For all that I admire its art-historical importance and visual daring, post-war abstract art, particularly the hard-edged kind, often leaves me slightly cold. So I wasn’t sure what I would make of John Golding’s paintings at Kings Place. The art historian, teacher and artist argued persuasively in print for the significance and meaningfulness of abstraction, most famously in his book Paths to the Absolute (2000). It turns out he is just as eloquent in paint.
‘Finding the Absolute’ is the inaugural exhibition at Piano Nobile’s new ‘concept space’. The Kings Place premises – big, white-walled, and open to a large public – could hardly be more different from their quiet headquarters in residential Holland Park, and Golding’s work is a good match. The paintings on display are large, bold and colourful enough to catch someone’s attention en-route to the Music Foundation (which is collaborating with Piano Nobile on an associated events programme), but they’re also subtle enough to hold that attention. They share a simple palette (deep indigos, blacks and browns; clean reds, oranges and greens; hazy mauves and mottled sky blues) and a certain type of composition, in which rectangles of pale, shifting pastels are laid over darker, flatly painted interlocking shapes. The effect is that of looking through a window – think James Turrell’s skyspaces, in paint. They ‘aerate the canvas’, to borrow Charlotte De Mille’s words from the catalogue, and invite the viewer to take a closer look.

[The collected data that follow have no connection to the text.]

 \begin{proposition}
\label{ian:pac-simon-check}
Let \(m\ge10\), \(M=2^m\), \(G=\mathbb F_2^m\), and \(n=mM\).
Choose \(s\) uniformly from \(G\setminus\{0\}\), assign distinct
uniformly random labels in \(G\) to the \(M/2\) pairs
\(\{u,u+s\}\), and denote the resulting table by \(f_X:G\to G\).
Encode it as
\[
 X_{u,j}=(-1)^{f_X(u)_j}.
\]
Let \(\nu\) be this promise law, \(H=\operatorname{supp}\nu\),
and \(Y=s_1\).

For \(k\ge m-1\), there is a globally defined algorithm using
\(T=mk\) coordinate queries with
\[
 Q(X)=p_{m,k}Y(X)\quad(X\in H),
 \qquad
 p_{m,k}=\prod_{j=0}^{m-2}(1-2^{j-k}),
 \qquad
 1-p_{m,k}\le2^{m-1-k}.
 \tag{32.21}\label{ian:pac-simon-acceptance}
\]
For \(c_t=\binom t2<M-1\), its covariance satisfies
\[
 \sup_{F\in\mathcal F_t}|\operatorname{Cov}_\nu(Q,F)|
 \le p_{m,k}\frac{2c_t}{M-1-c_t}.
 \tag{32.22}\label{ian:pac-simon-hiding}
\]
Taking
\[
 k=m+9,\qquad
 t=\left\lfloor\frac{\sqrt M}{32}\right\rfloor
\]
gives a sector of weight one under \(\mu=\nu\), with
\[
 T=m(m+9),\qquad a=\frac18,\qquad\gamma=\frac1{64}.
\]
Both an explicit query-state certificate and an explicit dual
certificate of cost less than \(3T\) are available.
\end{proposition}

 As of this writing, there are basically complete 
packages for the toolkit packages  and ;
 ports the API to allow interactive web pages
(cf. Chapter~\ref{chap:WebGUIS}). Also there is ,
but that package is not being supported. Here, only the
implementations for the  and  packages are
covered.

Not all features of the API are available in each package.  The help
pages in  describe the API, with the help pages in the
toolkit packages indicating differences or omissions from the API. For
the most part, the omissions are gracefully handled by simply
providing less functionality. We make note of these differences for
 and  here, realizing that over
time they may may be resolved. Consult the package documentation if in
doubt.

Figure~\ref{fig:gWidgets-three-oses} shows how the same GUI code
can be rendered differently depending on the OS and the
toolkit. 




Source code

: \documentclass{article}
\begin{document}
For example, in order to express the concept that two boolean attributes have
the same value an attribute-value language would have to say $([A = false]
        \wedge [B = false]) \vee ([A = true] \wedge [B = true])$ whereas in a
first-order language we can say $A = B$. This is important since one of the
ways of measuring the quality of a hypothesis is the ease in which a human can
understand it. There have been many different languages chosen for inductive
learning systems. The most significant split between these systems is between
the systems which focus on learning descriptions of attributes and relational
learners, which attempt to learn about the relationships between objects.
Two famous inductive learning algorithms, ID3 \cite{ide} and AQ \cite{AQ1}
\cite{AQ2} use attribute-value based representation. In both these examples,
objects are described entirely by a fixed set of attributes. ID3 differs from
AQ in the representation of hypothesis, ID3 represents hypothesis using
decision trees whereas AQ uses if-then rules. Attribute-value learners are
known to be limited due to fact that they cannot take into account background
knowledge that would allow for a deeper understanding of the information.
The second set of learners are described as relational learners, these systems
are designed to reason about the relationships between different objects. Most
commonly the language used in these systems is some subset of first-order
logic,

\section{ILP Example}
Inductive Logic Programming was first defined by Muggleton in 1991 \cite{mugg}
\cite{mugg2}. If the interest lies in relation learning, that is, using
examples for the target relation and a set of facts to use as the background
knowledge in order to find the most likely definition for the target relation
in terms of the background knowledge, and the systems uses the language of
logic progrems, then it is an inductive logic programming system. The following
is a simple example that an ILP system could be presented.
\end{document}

It’s then that the canvas reasserts itself. Up close, masked edges and redrawn lines are revealed just under the surface, so instead of cutting through the composition, the palest sections are shown to lie on top. Golding’s changing handling of paint also becomes apparent – in some sections it is carefully uniform, pulled vertically and evenly downwards, while in others it is blended into softly muddled layers. Whichever bit you focus on, you get a sense of the measured, studious attention he must have paid to the task of putting brush to canvas. It seems meditative.
Several of the works form pairs or triptychs. Again, it takes a little time to spot their peculiarities, to note the altered angles and flipped shapes, and to consider how completely a colour change can affect the mood of a work. Three of the canvases, for example, present similar compositions in which thin curved forms jut into an otherwise blank ground. They’re painted in different hues (blue on blue, red on pink, green on blue) and I, for one, shuffled through the various possible allusions (sea waves, dunes at sunset, the coast) before settling on none of them.
These paintings come alive in series, when the viewer can approach them with the sort of sustained focus that is inherent to Golding’s method. It’s hard to say how they would fare individually – and I did wonder, as I left the gallery, whether my ‘problem’ with some abstraction is really one of display. Co-opted into a wider narrative of abstract art – as so many artworks are, in encyclopaedic museums and special group exhibitions around the world – his deliberate brushstrokes might appear incidental, each painting’s peculiar tone drowned out by that of unrelated neighbours.
The paintings at Piano Nobile date from the 1960s but were found only recently, rolled up in Golding’s attic. Golding may have been a master at writing art into history, but ironically I think these paintings benefit from sitting slightly outside of it, and work best as an isolated group. It’s enough to know that he took the time to make them, and to take time to figure them out.
‘John Golding: Finding the Absolute’ is at Piano Nobile, Kings Place, until 4 April.